Experience Classicsonline


I must confess that at the age of about 16 I fell in love with Peers Coetmore. I recall buying the original Lyrita vinyl album of the Cello Concerto from a shop called Cuthbertson’s in Cambridge Street, Glasgow. On the cover of that LP was a lovely photograph of Moeran and Peers looking out over a hilly landscape from the Queen Victoria monument in the Malvern Hills. It fulfilled all my youthful romantic notions of what a woman should be like: one who loved the British landscape, was a consummate musician and an attractive lady. Since that time the Cello Concerto has been my number one Desert Island Disc. It has never, in 38 years, been usurped from that position. In spite of the fact of a certain critical downer on Peer’s playing, it will always remain for me the definitive performance of this masterly work.
 
A few biographical notes about the composer may be helpful. Ernest John (Jack) Moeran was born at Heston, Middlesex on 31 December 1894. He was the son of an Irish clergyman working in Norfolk, so church music was a part of his upbringing. He attended what was at that time the most musical of all the public schools, Uppingham. His teacher there was Robert Sterndale Bennett, the grandson of the British composer, William.
 
On leaving school in 1913 he enrolled as a student at the Royal College of Music. The course was to be short-lived. Upon the start of hostilities in 1914, Moeran enlisted in the Army. After service on the Western Front he returned to England with a serious head wound: he never fully recovered from this injury.
 
After the war he had some musical instruction from John Ireland. However, most of his musical learning came from his two companions - Bernard van Dieren and Philip Heseltine (Peter Warlock).
 
Although regarded as an ‘English’ composer, Moeran had an Irish streak in his blood: his father was born in Dublin! He was always to love that great country and its people.
 
Finally, Moeran was to die on the banks of the River Kenmare on 1 December 1950, from what was thought to be a brain haemorrhage.
 
Stylistically Moeran’s music changed from the ‘Irelandesque’ piano music of the early ’twenties, through more folksong-inspired works and the ‘high’ romanticism of the Symphony in G minor to a new, personal, even neo-classical style forged during and after the Second World War. Yet, underlying all these so called ‘periods’ is a concern for structure and a warm, lyrical tone that is always a feature of Moeran’s music.
 
To understand the context of the works for cello it is necessary to look at Moeran’s relationship with the cellist Peers Coetmore - originally Kathleen Coetmore-Jones. The composer first met Peers in 1930 whilst visiting the painter Augustus John. She had been an exceptional pupil at the Royal Academy of Music, winning a number of prizes. Nothing came of this first encounter.
 
Many years later they were to meet once again at a concert in Leominster. This time their friendship blossomed and for Moeran at any rate it developed into love. One of the outcomes of this relationship was a number of cello works dedicated to her.
 
On 26 July 1945 the couple were married.
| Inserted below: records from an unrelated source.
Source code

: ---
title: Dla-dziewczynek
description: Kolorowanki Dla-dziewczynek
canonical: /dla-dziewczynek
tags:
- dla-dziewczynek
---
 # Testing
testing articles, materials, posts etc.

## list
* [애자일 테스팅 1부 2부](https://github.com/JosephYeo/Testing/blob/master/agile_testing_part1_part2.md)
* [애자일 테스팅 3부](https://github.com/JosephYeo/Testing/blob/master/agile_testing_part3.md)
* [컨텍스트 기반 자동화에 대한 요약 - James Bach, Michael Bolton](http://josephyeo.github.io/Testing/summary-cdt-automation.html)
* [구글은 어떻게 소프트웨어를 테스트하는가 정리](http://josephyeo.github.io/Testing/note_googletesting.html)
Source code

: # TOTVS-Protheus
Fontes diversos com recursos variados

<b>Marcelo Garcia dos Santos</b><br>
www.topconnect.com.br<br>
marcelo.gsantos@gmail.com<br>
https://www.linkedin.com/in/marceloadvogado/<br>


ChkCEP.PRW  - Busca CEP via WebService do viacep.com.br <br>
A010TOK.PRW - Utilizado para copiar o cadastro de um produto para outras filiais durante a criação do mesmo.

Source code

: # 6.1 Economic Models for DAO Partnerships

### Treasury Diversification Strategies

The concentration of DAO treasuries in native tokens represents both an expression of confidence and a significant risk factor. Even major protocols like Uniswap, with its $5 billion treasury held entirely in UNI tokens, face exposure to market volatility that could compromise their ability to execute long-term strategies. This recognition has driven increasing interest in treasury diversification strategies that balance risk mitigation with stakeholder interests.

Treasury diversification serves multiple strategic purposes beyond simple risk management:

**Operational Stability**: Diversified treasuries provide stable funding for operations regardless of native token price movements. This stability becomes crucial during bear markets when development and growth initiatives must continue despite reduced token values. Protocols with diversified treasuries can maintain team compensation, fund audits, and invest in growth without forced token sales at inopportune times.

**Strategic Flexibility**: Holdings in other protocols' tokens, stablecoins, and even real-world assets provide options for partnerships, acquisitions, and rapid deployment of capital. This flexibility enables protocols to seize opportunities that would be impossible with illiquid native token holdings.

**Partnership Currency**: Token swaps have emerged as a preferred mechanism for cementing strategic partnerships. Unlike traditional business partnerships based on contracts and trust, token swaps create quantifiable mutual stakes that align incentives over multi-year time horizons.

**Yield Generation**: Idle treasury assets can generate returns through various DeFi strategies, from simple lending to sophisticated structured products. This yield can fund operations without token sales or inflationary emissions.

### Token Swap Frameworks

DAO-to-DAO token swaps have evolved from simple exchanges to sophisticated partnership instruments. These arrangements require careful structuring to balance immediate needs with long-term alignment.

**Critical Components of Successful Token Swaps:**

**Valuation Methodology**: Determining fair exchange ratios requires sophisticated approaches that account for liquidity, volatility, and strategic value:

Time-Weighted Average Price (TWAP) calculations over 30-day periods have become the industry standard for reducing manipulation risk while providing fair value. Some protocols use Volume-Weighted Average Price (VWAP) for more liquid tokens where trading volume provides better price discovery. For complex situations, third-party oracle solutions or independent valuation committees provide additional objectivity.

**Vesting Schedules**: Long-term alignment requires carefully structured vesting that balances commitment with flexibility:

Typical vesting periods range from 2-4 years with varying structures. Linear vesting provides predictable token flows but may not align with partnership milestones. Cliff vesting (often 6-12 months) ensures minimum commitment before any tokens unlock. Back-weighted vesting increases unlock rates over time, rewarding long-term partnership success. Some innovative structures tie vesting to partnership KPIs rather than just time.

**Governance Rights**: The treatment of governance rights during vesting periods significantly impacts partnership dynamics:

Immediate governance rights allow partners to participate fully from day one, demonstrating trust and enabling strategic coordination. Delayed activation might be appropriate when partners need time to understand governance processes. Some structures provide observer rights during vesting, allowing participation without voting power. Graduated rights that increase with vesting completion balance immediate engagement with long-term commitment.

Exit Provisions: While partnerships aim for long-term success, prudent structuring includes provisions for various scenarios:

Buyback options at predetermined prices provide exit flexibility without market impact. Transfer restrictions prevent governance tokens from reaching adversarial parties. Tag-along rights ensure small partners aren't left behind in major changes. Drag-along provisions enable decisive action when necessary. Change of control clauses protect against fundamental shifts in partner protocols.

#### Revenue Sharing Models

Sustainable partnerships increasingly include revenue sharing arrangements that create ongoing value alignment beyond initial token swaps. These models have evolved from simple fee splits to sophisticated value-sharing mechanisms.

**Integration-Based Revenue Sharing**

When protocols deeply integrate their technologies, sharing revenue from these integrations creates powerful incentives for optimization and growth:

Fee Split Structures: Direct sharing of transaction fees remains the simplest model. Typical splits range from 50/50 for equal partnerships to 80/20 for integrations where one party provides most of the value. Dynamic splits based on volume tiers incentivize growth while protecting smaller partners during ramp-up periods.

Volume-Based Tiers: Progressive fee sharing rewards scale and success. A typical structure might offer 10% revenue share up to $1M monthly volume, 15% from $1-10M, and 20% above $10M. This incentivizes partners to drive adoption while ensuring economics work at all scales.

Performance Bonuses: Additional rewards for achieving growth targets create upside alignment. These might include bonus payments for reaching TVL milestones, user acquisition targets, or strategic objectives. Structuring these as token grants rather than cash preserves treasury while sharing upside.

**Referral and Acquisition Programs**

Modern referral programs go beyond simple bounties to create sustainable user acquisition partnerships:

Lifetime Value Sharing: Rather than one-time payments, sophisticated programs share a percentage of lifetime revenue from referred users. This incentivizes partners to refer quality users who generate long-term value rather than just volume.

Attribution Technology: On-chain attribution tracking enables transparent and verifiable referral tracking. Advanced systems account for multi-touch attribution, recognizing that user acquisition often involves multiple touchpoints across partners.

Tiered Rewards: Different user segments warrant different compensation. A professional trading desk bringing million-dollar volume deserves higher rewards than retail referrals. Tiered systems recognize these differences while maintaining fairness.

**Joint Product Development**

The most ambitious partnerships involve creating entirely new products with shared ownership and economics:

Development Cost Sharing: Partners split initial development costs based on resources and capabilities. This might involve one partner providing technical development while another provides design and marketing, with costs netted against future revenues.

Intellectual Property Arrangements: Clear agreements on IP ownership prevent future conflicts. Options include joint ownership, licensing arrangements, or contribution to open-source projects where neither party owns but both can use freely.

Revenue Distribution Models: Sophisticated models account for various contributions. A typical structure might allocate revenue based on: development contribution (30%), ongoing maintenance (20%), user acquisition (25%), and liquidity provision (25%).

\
However it was not a particularly ‘successful’ union. Moeran needed to escape into solitude and Peers had considerable concert commitments which led to long separations. Gradually they drifted apart, with Peers finally working in Australia. All one can say is that they were ‘incompatible’. Yet they shared some happy moments, and this is well reflected in the one or two surviving photographs of the couple.
 
I asked Eric Parkin about Peers Coetmore. He immediately recalled that she was a delightful lady, in spite of the fact that a rather fearsome friend had suggested that Peers was terrifying! She greeted him with a kiss.
 
Eric first met her at the London Cello School in Holland Park for rehearsals. They were slated to practise the E.J. Moeran Cello Sonata and the Prelude for Cello and Piano. It was to be taped for release by Lyrita Recorded Edition.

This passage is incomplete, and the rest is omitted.